Reactor types and operating regimes: which reactor is characteristically run at very high neutron flux but comparatively low thermal power for experiments and isotope production?

Difficulty: Easy

Correct Answer: Research reactor

Explanation:


Introduction / Context:
Different reactor types are optimized for different objectives: electricity generation, breeding fissile material, materials testing, or isotope production. Some applications demand extremely high neutron flux for experimentation and radioisotope production rather than high thermal power output.



Given Data / Assumptions:

  • “High neutron flux” means a large number of neutrons per unit area per unit time in the core.
  • “Low power level” indicates modest heat generation compared with commercial power reactors.
  • We seek the reactor category typically configured for experiments and isotope manufacture.


Concept / Approach:
Research reactors (including materials testing reactors and university reactors) are designed to provide an intense neutron field with flexible irradiation facilities and experimental access. Power conversion efficiency is not the goal; instead, core geometry and coolant/moderator selection maximize flux and accessibility. Breeder or liquid-metal fast reactors emphasize power and breeding ratio rather than low-power, high-flux experimentation.



Step-by-Step Solution:

1) Identify reactor objectives: research vs power generation.2) High flux with low power matches experimental/isotope missions.3) “Research reactor” is the standard designation for such facilities.

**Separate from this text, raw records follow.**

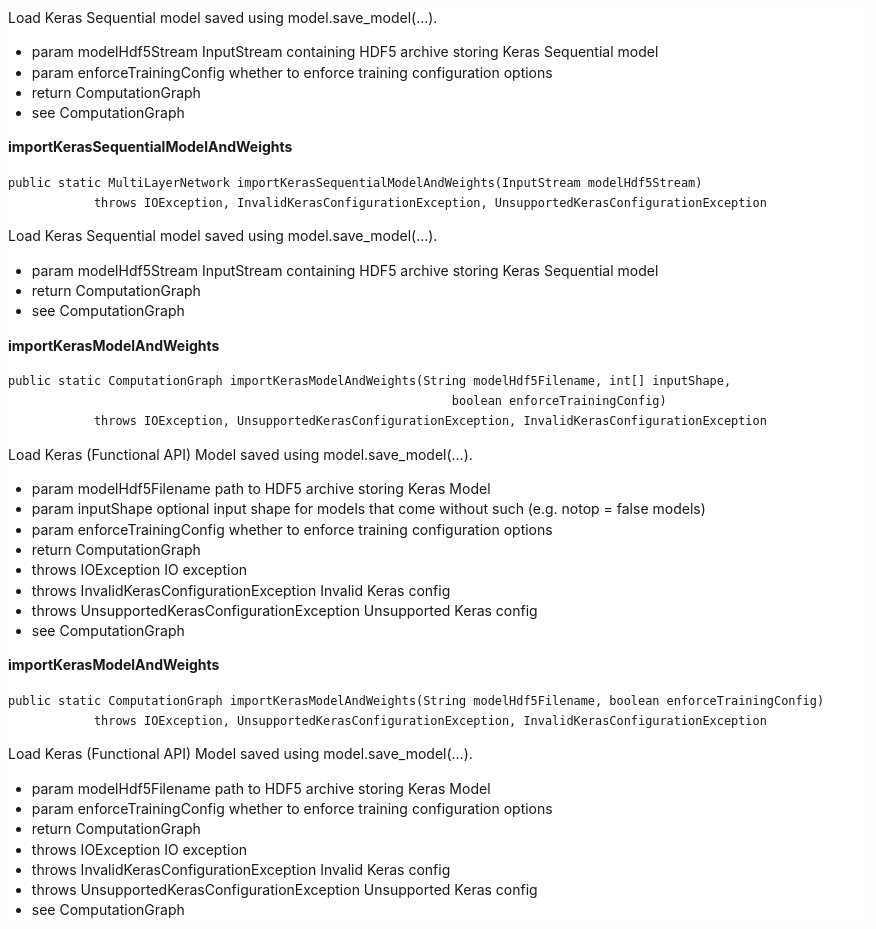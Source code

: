 Load Keras Sequential model saved using model.save\_model(…).

* param modelHdf5Stream InputStream containing HDF5 archive storing Keras Sequential model
* param enforceTrainingConfig whether to enforce training configuration options
* return ComputationGraph
* see ComputationGraph

**importKerasSequentialModelAndWeights**

```
public static MultiLayerNetwork importKerasSequentialModelAndWeights(InputStream modelHdf5Stream)
            throws IOException, InvalidKerasConfigurationException, UnsupportedKerasConfigurationException
```

Load Keras Sequential model saved using model.save\_model(…).

* param modelHdf5Stream InputStream containing HDF5 archive storing Keras Sequential model
* return ComputationGraph
* see ComputationGraph

**importKerasModelAndWeights**

```
public static ComputationGraph importKerasModelAndWeights(String modelHdf5Filename, int[] inputShape,
                                                              boolean enforceTrainingConfig)
            throws IOException, UnsupportedKerasConfigurationException, InvalidKerasConfigurationException
```

Load Keras (Functional API) Model saved using model.save\_model(…).

* param modelHdf5Filename path to HDF5 archive storing Keras Model
* param inputShape optional input shape for models that come without such (e.g. notop = false models)
* param enforceTrainingConfig whether to enforce training configuration options
* return ComputationGraph
* throws IOException IO exception
* throws InvalidKerasConfigurationException Invalid Keras config
* throws UnsupportedKerasConfigurationException Unsupported Keras config
* see ComputationGraph

**importKerasModelAndWeights**

```
public static ComputationGraph importKerasModelAndWeights(String modelHdf5Filename, boolean enforceTrainingConfig)
            throws IOException, UnsupportedKerasConfigurationException, InvalidKerasConfigurationException
```

Load Keras (Functional API) Model saved using model.save\_model(…).

* param modelHdf5Filename path to HDF5 archive storing Keras Model
* param enforceTrainingConfig whether to enforce training configuration options
* return ComputationGraph
* throws IOException IO exception
* throws InvalidKerasConfigurationException Invalid Keras config
* throws UnsupportedKerasConfigurationException Unsupported Keras config
* see ComputationGraph
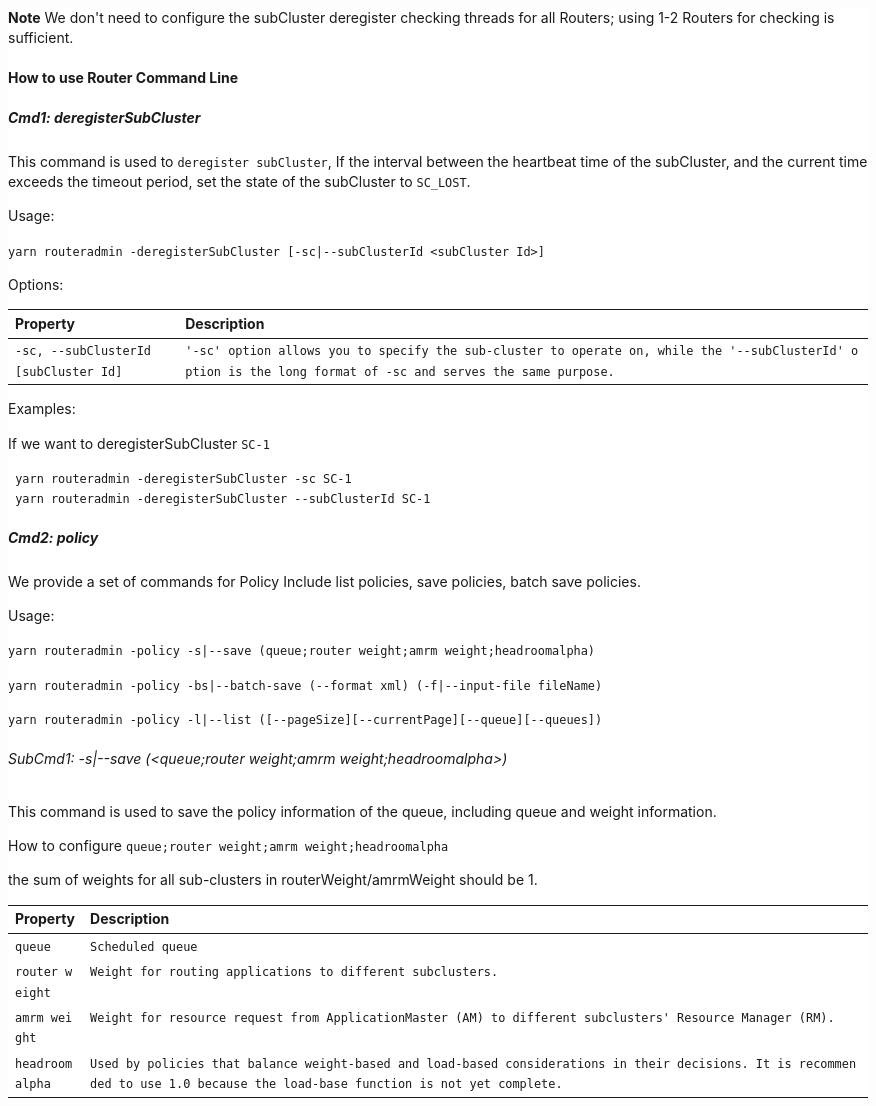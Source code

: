 **Note** We don't need to configure the subCluster deregister checking threads for all Routers; using 1-2 Routers for checking is sufficient.

#### How to use Router Command Line

##### Cmd1: deregisterSubCluster

This command is used to `deregister subCluster`, If the interval between the heartbeat time of the subCluster, and the current time exceeds the timeout period, set the state of the subCluster to `SC_LOST`.

Usage:

`yarn routeradmin -deregisterSubCluster [-sc|--subClusterId <subCluster Id>]`

Options:

| Property                              | Description                                                                                                                                                      |
|:--------------------------------------|:-----------------------------------------------------------------------------------------------------------------------------------------------------------------|
| `-sc, --subClusterId [subCluster Id]` | `'-sc' option allows you to specify the sub-cluster to operate on, while the '--subClusterId' option is the long format of -sc and serves the same purpose.`     |

Examples:

If we want to deregisterSubCluster `SC-1`

```
 yarn routeradmin -deregisterSubCluster -sc SC-1
 yarn routeradmin -deregisterSubCluster --subClusterId SC-1
```

##### Cmd2: policy

We provide a set of commands for Policy Include list policies, save policies, batch save policies.

Usage:

`yarn routeradmin -policy -s|--save (queue;router weight;amrm weight;headroomalpha)`

`yarn routeradmin -policy -bs|--batch-save (--format xml) (-f|--input-file fileName)`

`yarn routeradmin -policy -l|--list ([--pageSize][--currentPage][--queue][--queues])`

###### SubCmd1: -s|--save (<queue;router weight;amrm weight;headroomalpha>) 

This command is used to save the policy information of the queue, including queue and weight information.

How to configure `queue;router weight;amrm weight;headroomalpha`

the sum of weights for all sub-clusters in routerWeight/amrmWeight should be 1.

| Property        | Description                                                                                                                                                                     |
|:----------------|:--------------------------------------------------------------------------------------------------------------------------------------------------------------------------------|
| `queue`         | `Scheduled queue`                                                                                                                                                               |
| `router weight` | `Weight for routing applications to different subclusters.`                                                                                                                     |
| `amrm weight`   | `Weight for resource request from ApplicationMaster (AM) to different subclusters' Resource Manager (RM).`                                                                      |
| `headroomalpha` | `Used by policies that balance weight-based and load-based considerations in their decisions. It is recommended to use 1.0 because the load-base function is not yet complete.` |
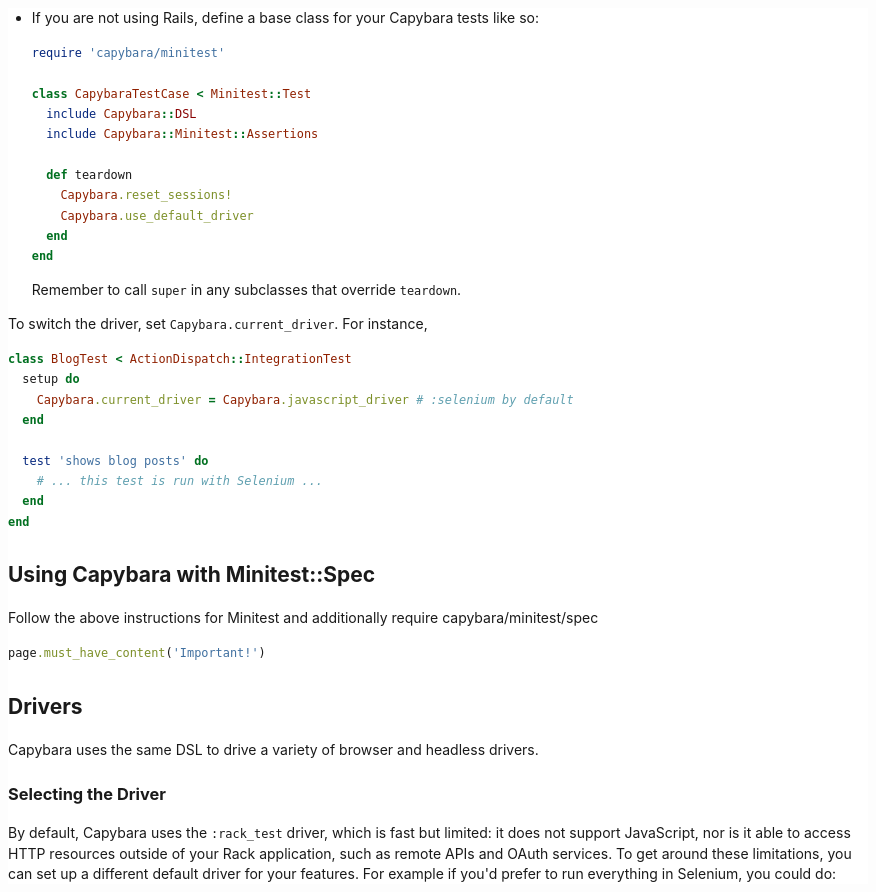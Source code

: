* If you are not using Rails, define a base class for your Capybara tests like
  so:

    ```ruby
    require 'capybara/minitest'

    class CapybaraTestCase < Minitest::Test
      include Capybara::DSL
      include Capybara::Minitest::Assertions

      def teardown
        Capybara.reset_sessions!
        Capybara.use_default_driver
      end
    end
    ```

    Remember to call `super` in any subclasses that override
    `teardown`.

To switch the driver, set `Capybara.current_driver`. For instance,

```ruby
class BlogTest < ActionDispatch::IntegrationTest
  setup do
    Capybara.current_driver = Capybara.javascript_driver # :selenium by default
  end

  test 'shows blog posts' do
    # ... this test is run with Selenium ...
  end
end
```

## <a name="using-capybara-with-minitestspec"></a>Using Capybara with Minitest::Spec

Follow the above instructions for Minitest and additionally require capybara/minitest/spec

```ruby
page.must_have_content('Important!')
```

## <a name="drivers"></a>Drivers

Capybara uses the same DSL to drive a variety of browser and headless drivers.

### <a name="selecting-the-driver"></a>Selecting the Driver

By default, Capybara uses the `:rack_test` driver, which is fast but limited: it
does not support JavaScript, nor is it able to access HTTP resources outside of
your Rack application, such as remote APIs and OAuth services. To get around
these limitations, you can set up a different default driver for your features.
For example if you'd prefer to run everything in Selenium, you could do:
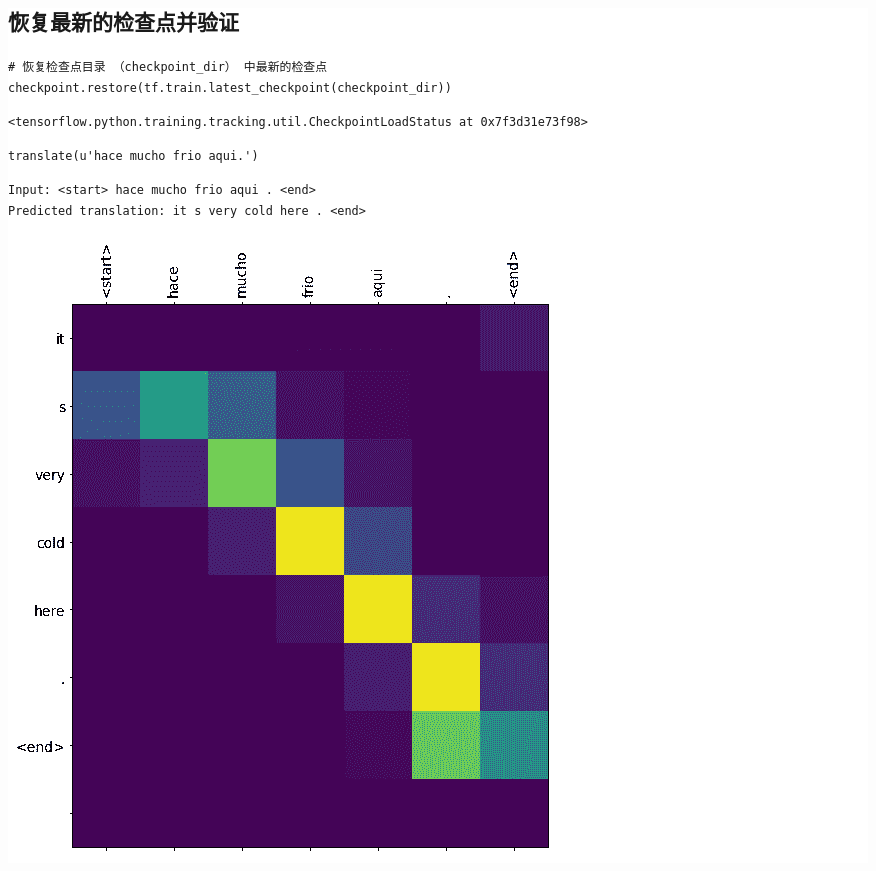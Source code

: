 ## 恢复最新的检查点并验证

```
# 恢复检查点目录 （checkpoint_dir） 中最新的检查点
checkpoint.restore(tf.train.latest_checkpoint(checkpoint_dir)) 
```

```
<tensorflow.python.training.tracking.util.CheckpointLoadStatus at 0x7f3d31e73f98>

```

```
translate(u'hace mucho frio aqui.') 
```

```
Input: <start> hace mucho frio aqui . <end>
Predicted translation: it s very cold here . <end> 

```

![png](img/86f4e22b402c9e48d76da7068ace2175.png)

Verification / Alternative check:
Well-known installations (e.g., materials testing reactors) operate at tens of megawatts thermal or less but deliver neutron fluxes comparable to or greater than many power reactors due to compact core designs and specialized moderators.



Why Other Options Are Wrong:

  • Breeder and fast power reactors: targeted at breeding or utility-scale power.
  • Heterogeneous reactor: describes core arrangement, not operating regime.
  • Liquid-metal cooled: a cooling choice typical of certain fast reactors, not inherently “high-flux/low-power.”


Common Pitfalls:
Equating “high flux” with “high power”—compact cores can achieve very high flux at modest power.